WHAT TO WORK ON.
Copy each line of the records that holds the string "atoms".

---------------

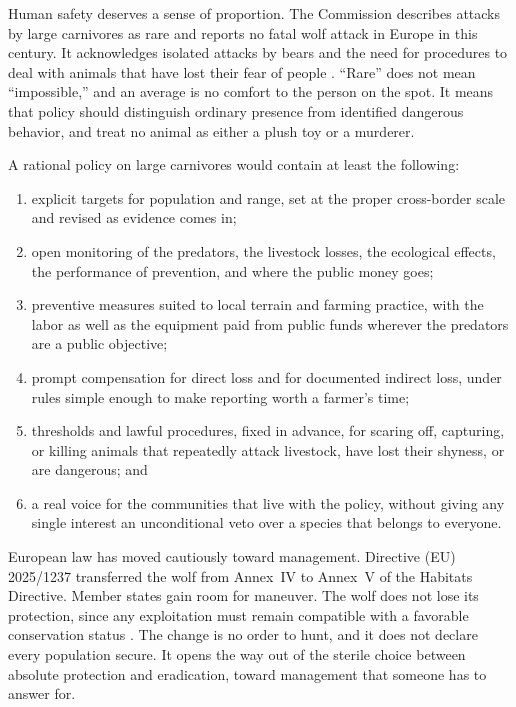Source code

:\documentclass[12pt,a4paper]{book}
\begin{document}
Human safety deserves a sense of proportion. The Commission describes attacks by large carnivores as rare and reports no fatal wolf attack in Europe in this century. It acknowledges isolated attacks by bears and the need for procedures to deal with animals that have lost their fear of people \cite{ECLargeCarnivoreFacts2026}. ``Rare'' does not mean ``impossible,'' and an average is no comfort to the person on the spot. It means that policy should distinguish ordinary presence from identified dangerous behavior, and treat no animal as either a plush toy or a murderer.

A rational policy on large carnivores would contain at least the following:

\begin{enumerate}
\item explicit targets for population and range, set at the proper cross-border scale and revised as evidence comes in;

\item open monitoring of the predators, the livestock losses, the ecological effects, the performance of prevention, and where the public money goes;

\item preventive measures suited to local terrain and farming practice, with the labor as well as the equipment paid from public funds wherever the predators are a public objective;

\item prompt compensation for direct loss and for documented indirect loss, under rules simple enough to make reporting worth a farmer's time;

\item thresholds and lawful procedures, fixed in advance, for scaring off, capturing, or killing animals that repeatedly attack livestock, have lost their shyness, or are dangerous; and

\item a real voice for the communities that live with the policy, without giving any single interest an unconditional veto over a species that belongs to everyone.
\end{enumerate}

European law has moved cautiously toward management. Directive (EU) 2025/1237 transferred the wolf from Annex~IV to Annex~V of the Habitats Directive. Member states gain room for maneuver. The wolf does not lose its protection, since any exploitation must remain compatible with a favorable conservation status \cite{EUWolfProtectionDirective2025}. The change is no order to hunt, and it does not declare every population secure. It opens the way out of the sterile choice between absolute protection and eradication, toward management that someone has to answer for.
\end{document}
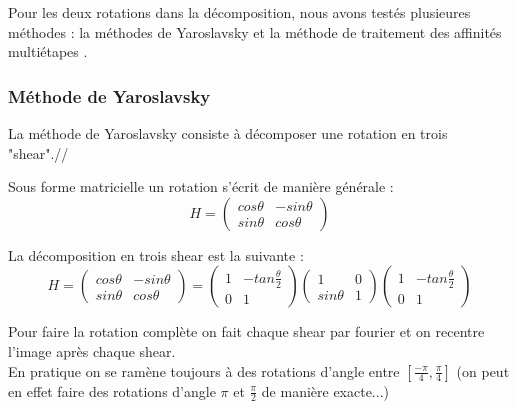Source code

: 
Pour les deux rotations dans la décomposition, nous avons testés plusieures méthodes : la méthodes de Yaroslavsky \cite{unser1995convolution} et la méthode de traitement des affinités multiétapes \cite{szeliski2010high}.

\subsubsection{Méthode de Yaroslavsky}

La méthode de Yaroslavsky consiste à décomposer une rotation en trois "shear".//

Sous forme matricielle un rotation s'écrit de manière générale :
\begin{equation*}
	H=\begin{pmatrix}
	cos \theta&-sin \theta\\sin \theta&cos \theta
	\end{pmatrix}
	\end{equation*}

La décomposition en trois shear est la suivante :
\begin{equation*}
	H=\begin{pmatrix}
	cos \theta&-sin \theta\\sin \theta&cos \theta
	\end{pmatrix}=\begin{pmatrix}
	1&-tan \frac{\theta}{2}\\0&1
	\end{pmatrix}\begin{pmatrix}
	1&0\\sin \theta&1
	\end{pmatrix}\begin{pmatrix}
	1&-tan \frac{\theta}{2}\\0&1
	\end{pmatrix}
	\end{equation*}

	Pour faire la rotation complète on fait chaque shear par fourier et on recentre l'image après chaque shear.\\
	En pratique on se ramène toujours à des rotations d'angle entre $[\frac{-\pi}{4},\frac{\pi}{4}]$ (on peut en effet faire des rotations d'angle $\pi$ et $\frac{\pi}{2}$ de manière exacte...)  

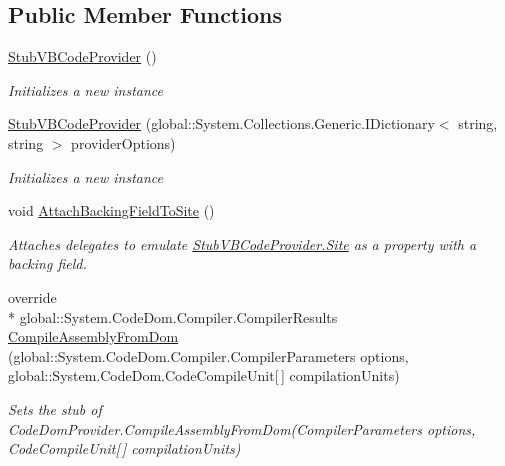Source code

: \subsection*{Public Member Functions}
\begin{DoxyCompactItemize}
\item 
\hyperlink{class_microsoft_1_1_visual_basic_1_1_fakes_1_1_stub_v_b_code_provider_a4b160c30d45132de021cc2bca1aeb07d}{Stub\-V\-B\-Code\-Provider} ()
\begin{DoxyCompactList}\small\item\em Initializes a new instance\end{DoxyCompactList}\item 
\hyperlink{class_microsoft_1_1_visual_basic_1_1_fakes_1_1_stub_v_b_code_provider_aff8b56b4711022adb8119dc3afe875b7}{Stub\-V\-B\-Code\-Provider} (global\-::\-System.\-Collections.\-Generic.\-I\-Dictionary$<$ string, string $>$ provider\-Options)
\begin{DoxyCompactList}\small\item\em Initializes a new instance\end{DoxyCompactList}\item 
void \hyperlink{class_microsoft_1_1_visual_basic_1_1_fakes_1_1_stub_v_b_code_provider_a296f3e39dc0709fb488ff0bd48dd5b0d}{Attach\-Backing\-Field\-To\-Site} ()
\begin{DoxyCompactList}\small\item\em Attaches delegates to emulate \hyperlink{class_microsoft_1_1_visual_basic_1_1_fakes_1_1_stub_v_b_code_provider_a75e5c8469c906665058f0ffc4a241e16}{Stub\-V\-B\-Code\-Provider.\-Site} as a property with a backing field.\end{DoxyCompactList}\item 
override \\*
global\-::\-System.\-Code\-Dom.\-Compiler.\-Compiler\-Results \hyperlink{class_microsoft_1_1_visual_basic_1_1_fakes_1_1_stub_v_b_code_provider_a8fb7dcddc0eb2cf3efba47459895aec6}{Compile\-Assembly\-From\-Dom} (global\-::\-System.\-Code\-Dom.\-Compiler.\-Compiler\-Parameters options, global\-::\-System.\-Code\-Dom.\-Code\-Compile\-Unit\mbox{[}$\,$\mbox{]} compilation\-Units)
\begin{DoxyCompactList}\small\item\em Sets the stub of Code\-Dom\-Provider.\-Compile\-Assembly\-From\-Dom(\-Compiler\-Parameters options, Code\-Compile\-Unit\mbox{[}$\,$\mbox{]} compilation\-Units)\end{DoxyCompactList}\item 

\end{DoxyCompactItemize}
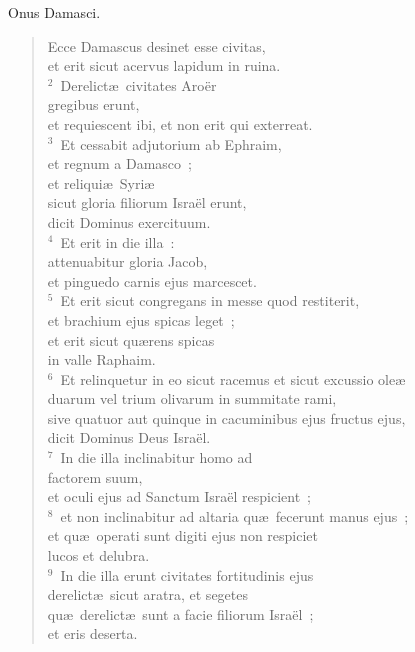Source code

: \lettrine[lines=3,image=true,loversize=0.05,lraise=-0.03]{O}{}nus Damasci. \begin{flushleft}\begin{verse}\vspace{6pt}Ecce Damascus desinet esse civitas,\\ et erit sicut acervus lapidum in ruina.\\
${}^{2}$~Derelict\ae\ civitates Aro\"er\\ gregibus erunt,\\ et requiescent ibi, et non erit qui exterreat.\\
${}^{3}$~Et cessabit adjutorium ab Ephraim,\\ et regnum a Damasco~;\\ et reliqui\ae\ Syri\ae \\ sicut gloria filiorum Isra\"el erunt,\\ dicit Dominus exercituum.\\
${}^{4}$~Et erit in die illa~:\\ attenuabitur gloria Jacob,\\ et pinguedo carnis ejus marcescet.\\
${}^{5}$~Et erit sicut congregans in messe quod restiterit,\\ et brachium ejus spicas leget~;\\ et erit sicut qu\ae rens spicas\\ in valle Raphaim.\\
${}^{6}$~Et relinquetur in eo sicut racemus et sicut excussio ole\ae \\ duarum vel trium olivarum in summitate rami,\\ sive quatuor aut quinque in cacuminibus ejus fructus ejus,\\ dicit Dominus Deus Isra\"el.\\
${}^{7}$~In die illa inclinabitur homo ad\\ factorem suum,\\ et oculi ejus ad Sanctum Isra\"el respicient~;\\
${}^{8}$~et non inclinabitur ad altaria qu\ae\ fecerunt manus ejus~;\\ et qu\ae\ operati sunt digiti ejus non respiciet\\ lucos et delubra.\\
${}^{9}$~In die illa erunt civitates fortitudinis ejus\\ derelict\ae\ sicut aratra, et segetes\\ qu\ae\ derelict\ae\ sunt a facie filiorum Isra\"el~;\\ et eris deserta.\\

\end{verse}
\end{flushleft}
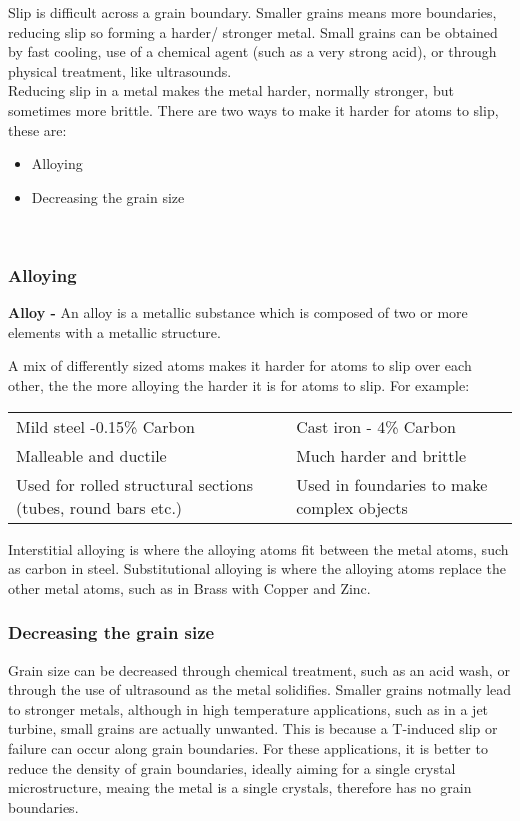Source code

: \documentclass[a4paper, 12pt]{article}
\begin{document}
			Slip is difficult across a grain boundary. Smaller grains means more boundaries, reducing slip so forming a harder/ stronger metal. Small grains can be obtained by fast cooling, use of a chemical agent (such as a very strong acid), or through physical treatment, like ultrasounds. \\
			Reducing slip in a metal makes the metal harder, normally stronger, but sometimes more brittle. There are two ways to make it harder for atoms to slip, these are:
			\begin{itemize}
				\item Alloying
				\item Decreasing the grain size
			\end{itemize}
			
			\hfill \\
			
			\subsubsection*{Alloying}
				\textbf{Alloy - } An alloy is a metallic substance which is composed of two or more elements with a metallic structure. 
				\par
				A mix of differently sized atoms makes it harder for atoms to slip over each other, the the more alloying the harder it is for atoms to slip. For example: \\
				\par
				\begin{tabularx}{\linewidth}{X X}
					Mild steel -0.15\% Carbon & Cast iron - 4\% Carbon \\
					Malleable and ductile & Much harder and brittle \\
					Used for rolled structural sections (tubes, round bars etc.) & Used in foundaries to make complex objects \\
				\end{tabularx}
				
				Interstitial alloying is where the alloying atoms fit between the metal atoms, such as carbon in steel. Substitutional alloying is where the alloying atoms replace the other metal atoms, such as in Brass with Copper and Zinc.
				
			\subsubsection*{Decreasing the grain size}
				Grain size can be decreased through chemical treatment, such as an acid wash, or through the use of ultrasound as the metal solidifies. Smaller grains notmally lead to stronger metals, although in high temperature applications, such as in a jet turbine, small grains are actually unwanted. This is because a T-induced slip or failure can occur along grain boundaries. For these applications, it is better to reduce the density of grain boundaries, ideally aiming for a single crystal microstructure, meaing the metal is a single crystals, therefore has no grain boundaries.
\end{document}
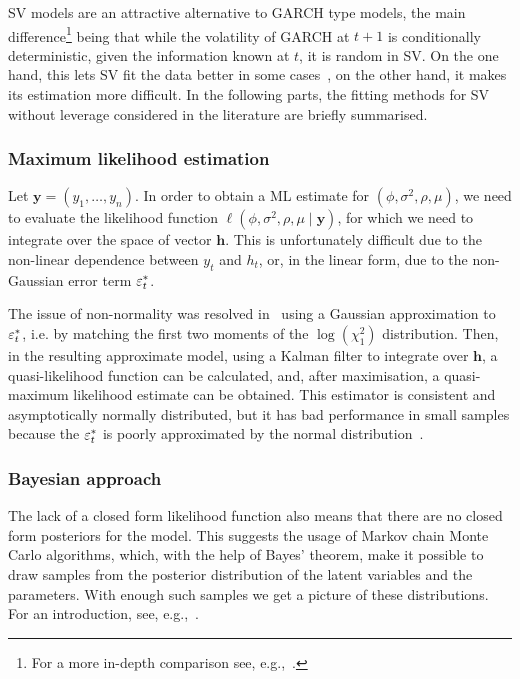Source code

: SV models are an attractive alternative to GARCH type models, the main difference\footnote{For a more in-depth comparison see, e.g.,~\citet{Harvey1994}.} being that while the volatility of GARCH at $t+1$ is conditionally deterministic, given the information known at $t$, it is random in SV.
On the one hand, this lets SV fit the data better in some cases~\citep{Kim1998,Chan2016}, on the other hand, it makes its estimation more difficult. In the following parts, the fitting methods for SV without leverage considered in the literature are briefly summarised.

\subsubsection{Maximum likelihood estimation}

Let $\bm{y}=(y_1,\dots,y_n)$.
In order to obtain a ML estimate for $(\phi,\sigma^2,\rho,\mu)$, we need to evaluate the likelihood function $\ell(\phi,\sigma^2,\rho,\mu\mid\bm{y})$, for which we need to integrate over the space of vector $\bm{h}$.
This is unfortunately difficult due to the non-linear dependence between $y_t$ and $h_t$, or, in the linear form, due to the non-Gaussian error term $\varepsilon_t^\ast$.

The issue of non-normality was resolved in~\citet{Harvey1994} using a Gaussian approximation to $\varepsilon_t^\ast$, i.e. by matching the first two moments of the $\log(\chi_1^2)$ distribution.
Then, in the resulting approximate model, using a Kalman filter to integrate over $\bm{h}$, a quasi-likelihood function can be calculated, and, after maximisation, a quasi-maximum likelihood estimate can be obtained.
This estimator is consistent and asymptotically normally distributed, but it has bad performance in small samples because the $\varepsilon_t^\ast$ is poorly approximated by the normal distribution~\citep{Kim1998}.

\subsubsection{Bayesian approach}

The lack of a closed form likelihood function also means that there are no closed form posteriors for the model.
This suggests the usage of Markov chain Monte Carlo algorithms, which, with the help of Bayes' theorem, make it possible to draw samples from the posterior distribution of the latent variables and the parameters.
With enough such samples we get a picture of these distributions.
For an introduction, see, e.g.,~\citet{Geyer2011}.

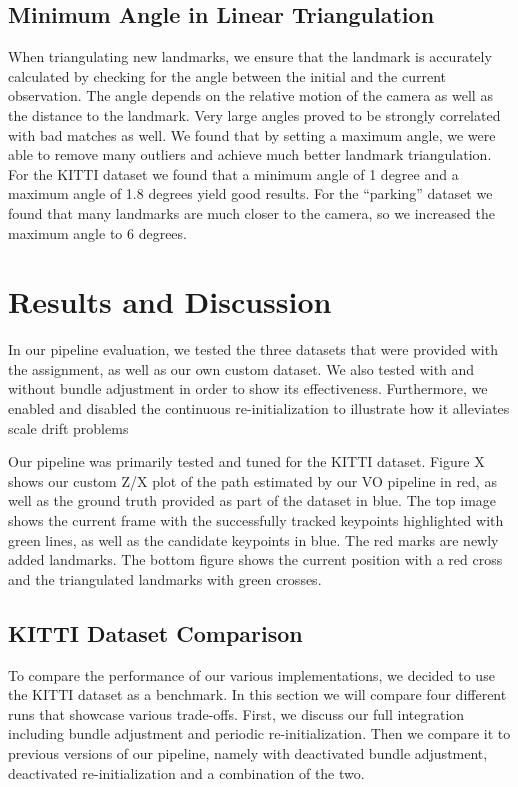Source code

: \documentclass[11pt]{article}
\begin{document}
\subsection{Minimum Angle in Linear Triangulation}
When triangulating new landmarks, we ensure that the landmark is accurately calculated by checking for the angle between the initial and the current observation. The angle depends on the relative motion of the camera as well as the distance to the landmark.
Very large angles proved to be strongly correlated with bad matches as well. We found that by setting a maximum angle, we were able to remove many outliers and achieve much better landmark triangulation. 
For the KITTI dataset we found that a minimum angle of 1 degree and a maximum angle of 1.8 degrees  yield good results. For the “parking” dataset we found that many landmarks are much closer to the camera, so we increased the maximum angle to 6 degrees.



\section{Results and Discussion}
In our pipeline evaluation, we tested the three datasets that were provided with the assignment, as well as our own custom dataset. We also tested with and without bundle adjustment in order to show its effectiveness. Furthermore, we enabled and disabled the continuous re-initialization to illustrate how it alleviates scale drift problems

Our pipeline was primarily tested and tuned for the KITTI dataset. Figure X shows our custom Z/X plot of the path estimated by our VO pipeline in red, as well as the ground truth provided as part of the dataset in blue. The top image shows the current frame with the successfully tracked keypoints highlighted with green lines, as well as the candidate keypoints in blue. The red marks are newly added landmarks. The bottom figure shows the current position with a red cross and the triangulated landmarks with green crosses.

\subsection{KITTI Dataset Comparison}
To compare the performance of our various implementations, we decided to use the KITTI dataset as a benchmark. In this section we will compare four different runs that showcase various trade-offs. First, we discuss our full integration including bundle adjustment and periodic re-initialization. Then we compare it to previous versions of our pipeline, namely with deactivated bundle adjustment, deactivated re-initialization and a combination of the two.
\end{document}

---------------

RESPONSE FOR THIS EXERCISE.
			Reducing slip in a metal makes the metal harder, normally stronger, but sometimes more brittle. There are two ways to make it harder for atoms to slip, these are:
				A mix of differently sized atoms makes it harder for atoms to slip over each other, the the more alloying the harder it is for atoms to slip. For example: \\
				Interstitial alloying is where the alloying atoms fit between the metal atoms, such as carbon in steel. Substitutional alloying is where the alloying atoms replace the other metal atoms, such as in Brass with Copper and Zinc.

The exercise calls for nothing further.